▶ Data
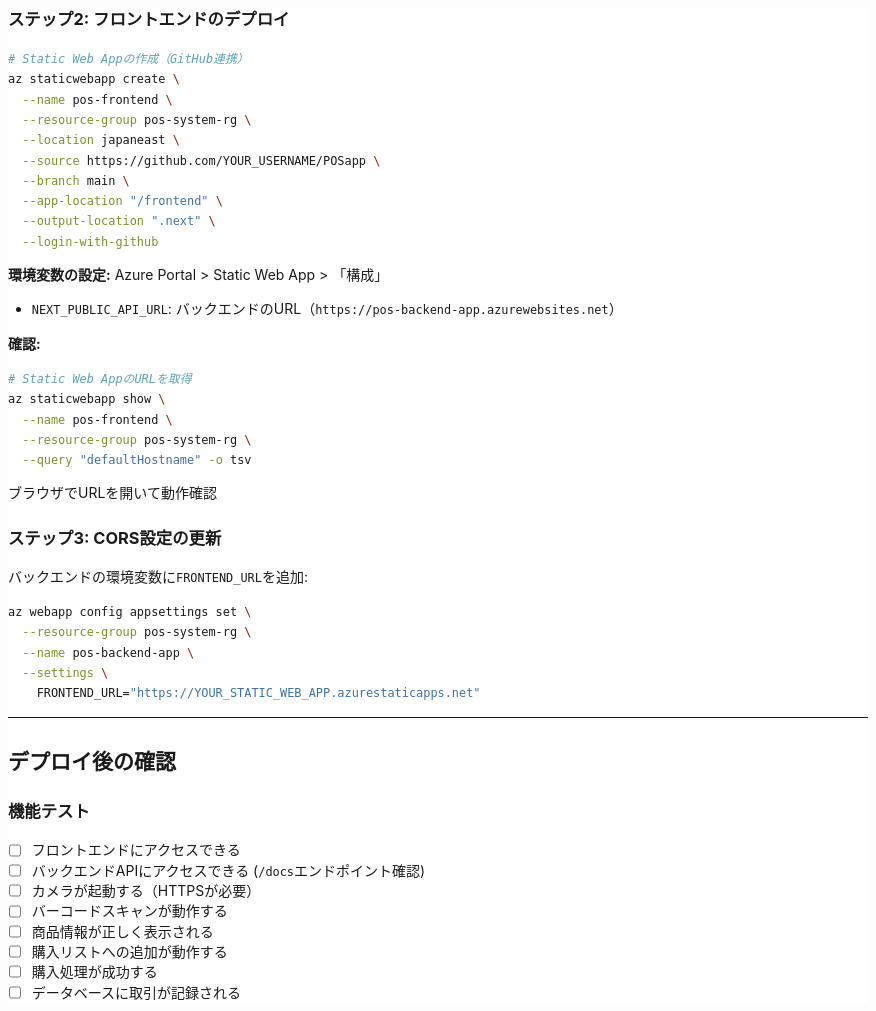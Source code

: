 ### ステップ2: フロントエンドのデプロイ

```bash
# Static Web Appの作成（GitHub連携）
az staticwebapp create \
  --name pos-frontend \
  --resource-group pos-system-rg \
  --location japaneast \
  --source https://github.com/YOUR_USERNAME/POSapp \
  --branch main \
  --app-location "/frontend" \
  --output-location ".next" \
  --login-with-github
```

**環境変数の設定:**
Azure Portal > Static Web App > 「構成」
- `NEXT_PUBLIC_API_URL`: バックエンドのURL（`https://pos-backend-app.azurewebsites.net`）

**確認:**
```bash
# Static Web AppのURLを取得
az staticwebapp show \
  --name pos-frontend \
  --resource-group pos-system-rg \
  --query "defaultHostname" -o tsv
```
ブラウザでURLを開いて動作確認

### ステップ3: CORS設定の更新

バックエンドの環境変数に`FRONTEND_URL`を追加:
```bash
az webapp config appsettings set \
  --resource-group pos-system-rg \
  --name pos-backend-app \
  --settings \
    FRONTEND_URL="https://YOUR_STATIC_WEB_APP.azurestaticapps.net"
```

---

## デプロイ後の確認

### 機能テスト

- [ ] フロントエンドにアクセスできる
- [ ] バックエンドAPIにアクセスできる (`/docs`エンドポイント確認)
- [ ] カメラが起動する（HTTPSが必要）
- [ ] バーコードスキャンが動作する
- [ ] 商品情報が正しく表示される
- [ ] 購入リストへの追加が動作する
- [ ] 購入処理が成功する
- [ ] データベースに取引が記録される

▶ Work required
Set down each entry above word for word, without its pictures.

▶ Answer to the problem
Source code

: ### ステップ2: フロントエンドのデプロイ

```bash
# Static Web Appの作成（GitHub連携）
az staticwebapp create \
  --name pos-frontend \
  --resource-group pos-system-rg \
  --location japaneast \
  --source https://github.com/YOUR_USERNAME/POSapp \
  --branch main \
  --app-location "/frontend" \
  --output-location ".next" \
  --login-with-github
```

**環境変数の設定:**
Azure Portal > Static Web App > 「構成」
- `NEXT_PUBLIC_API_URL`: バックエンドのURL（`https://pos-backend-app.azurewebsites.net`）

**確認:**
```bash
# Static Web AppのURLを取得
az staticwebapp show \
  --name pos-frontend \
  --resource-group pos-system-rg \
  --query "defaultHostname" -o tsv
```
ブラウザでURLを開いて動作確認

### ステップ3: CORS設定の更新

バックエンドの環境変数に`FRONTEND_URL`を追加:
```bash
az webapp config appsettings set \
  --resource-group pos-system-rg \
  --name pos-backend-app \
  --settings \
    FRONTEND_URL="https://YOUR_STATIC_WEB_APP.azurestaticapps.net"
```

---

## デプロイ後の確認

### 機能テスト

- [ ] フロントエンドにアクセスできる
- [ ] バックエンドAPIにアクセスできる (`/docs`エンドポイント確認)
- [ ] カメラが起動する（HTTPSが必要）
- [ ] バーコードスキャンが動作する
- [ ] 商品情報が正しく表示される
- [ ] 購入リストへの追加が動作する
- [ ] 購入処理が成功する
- [ ] データベースに取引が記録される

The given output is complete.